U.S. Grand Prix at Indianapolis

U.S. Grand Prix at Indianapolis
In its heyday, the United States Grand Prix established a traditional autumnal date at Watkins Glen, in upstate New York — often a cold, wet event. Date and location went through several transitions: Long Beach in the spring, Detroit on the heels of Montreal’s June race and the disastrous experiments at Texas and Phoenix in searing summer temperatures so hot they peeled asphalt. After disappearing from the schedule altogether, another fall date emerged three years ago at another new location: the Indianapolis Motor Speedway.

But Indy’s September date presented some inherent weaknesses, not the least of which was the weather. For teams, the cost of two trips to the North American continent didn’t add up to good sense. For the American fans, it didn’t pay to come watch a race when the championship had long been decided. This year the USGP once again follows the Canadian Grand Prix in June — which by all rights should prove better for weather and drama.

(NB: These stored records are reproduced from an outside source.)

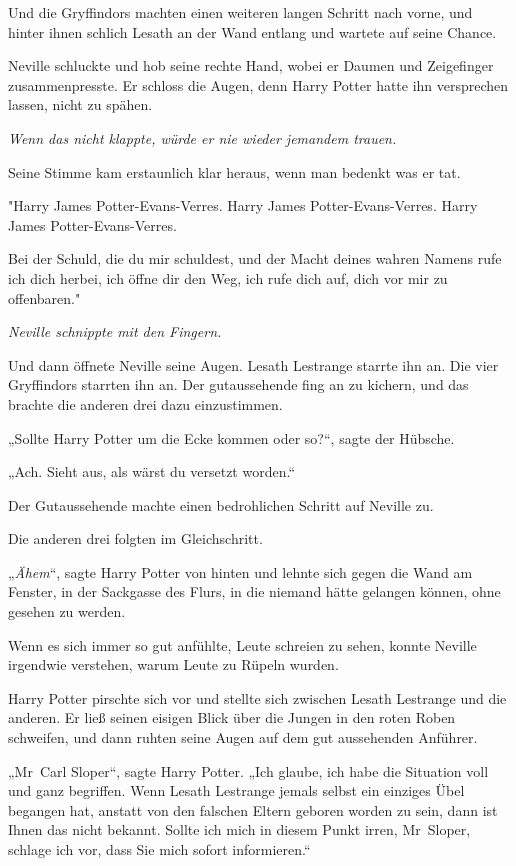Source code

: {Und die Gryffindors machten einen weiteren langen Schritt nach vorne, und hinter ihnen schlich Lesath an der Wand entlang und wartete auf seine Chance.

Neville schluckte und hob seine rechte Hand, wobei er Daumen und Zeigefinger zusammenpresste. Er schloss die Augen, denn Harry Potter hatte ihn versprechen lassen, nicht zu spähen.

\emph{Wenn das nicht klappte, würde er nie wieder jemandem trauen.}

Seine Stimme kam erstaunlich klar heraus, wenn man bedenkt was er tat.

"Harry James Potter-Evans-Verres. Harry James Potter-Evans-Verres. Harry James Potter-Evans-Verres.

Bei der Schuld, die du mir schuldest, und der Macht deines wahren Namens rufe ich dich herbei, ich öffne dir den Weg, ich rufe dich auf, dich vor mir zu offenbaren."

\emph{Neville schnippte mit den Fingern.}

Und dann öffnete Neville seine Augen. Lesath Lestrange starrte ihn an. Die vier Gryffindors starrten ihn an. Der gutaussehende fing an zu kichern, und das brachte die anderen drei dazu einzustimmen.

„Sollte Harry Potter um die Ecke kommen oder so?“, sagte der Hübsche.

„Ach. Sieht aus, als wärst du versetzt worden.“

Der Gutaussehende machte einen bedrohlichen Schritt auf Neville zu.

Die anderen drei folgten im Gleichschritt.

„\emph{Ähem}“, sagte Harry Potter von hinten und lehnte sich gegen die Wand am Fenster, in der Sackgasse des Flurs, in die niemand hätte gelangen können, ohne gesehen zu werden.

Wenn es sich immer so gut anfühlte, Leute schreien zu sehen, konnte Neville irgendwie verstehen, warum Leute zu Rüpeln wurden.

Harry Potter pirschte sich vor und stellte sich zwischen Lesath Lestrange und die anderen. Er ließ seinen eisigen Blick über die Jungen in den roten Roben schweifen, und dann ruhten seine Augen auf dem gut aussehenden Anführer.

„Mr~Carl Sloper“, sagte Harry Potter. „Ich glaube, ich habe die Situation voll und ganz begriffen. Wenn Lesath Lestrange jemals selbst ein einziges Übel begangen hat, anstatt von den falschen Eltern geboren worden zu sein, dann ist Ihnen das nicht bekannt. Sollte ich mich in diesem Punkt irren, Mr~Sloper, schlage ich vor, dass Sie mich sofort informieren.“

}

But just when you thought they finally got it right, Ferarri has stolen the show … again. Sure, the championship is still technically wide open — if you can call six victories in seven races and a 14-point lead “up for grabs.” The reigning USGP champ appears well on his way to an incredible seventh title, with no contenders able to harness Ferarri’s prancing horse.

Season recap

Despite Bernie Ecclestone’s 2003 rules changes to end the Ferarri/Schumacher dominance, Ferarri delighted the tifosi by giving notice in Australia that the prancing horse intended to re-establish its devastating domination. Schumacher and teammate Rubens Barrichello qualified more than half a second ahead of Juan Pablo Montoya’s Williams, and the duo in red crossed the finish line half a minute in front of Fernando Alonso’s Renault. The new one-engine-one-weekend rule didn’t put the brakes on anybody, but the two-part qualifying session was such a snooze, it was dumped.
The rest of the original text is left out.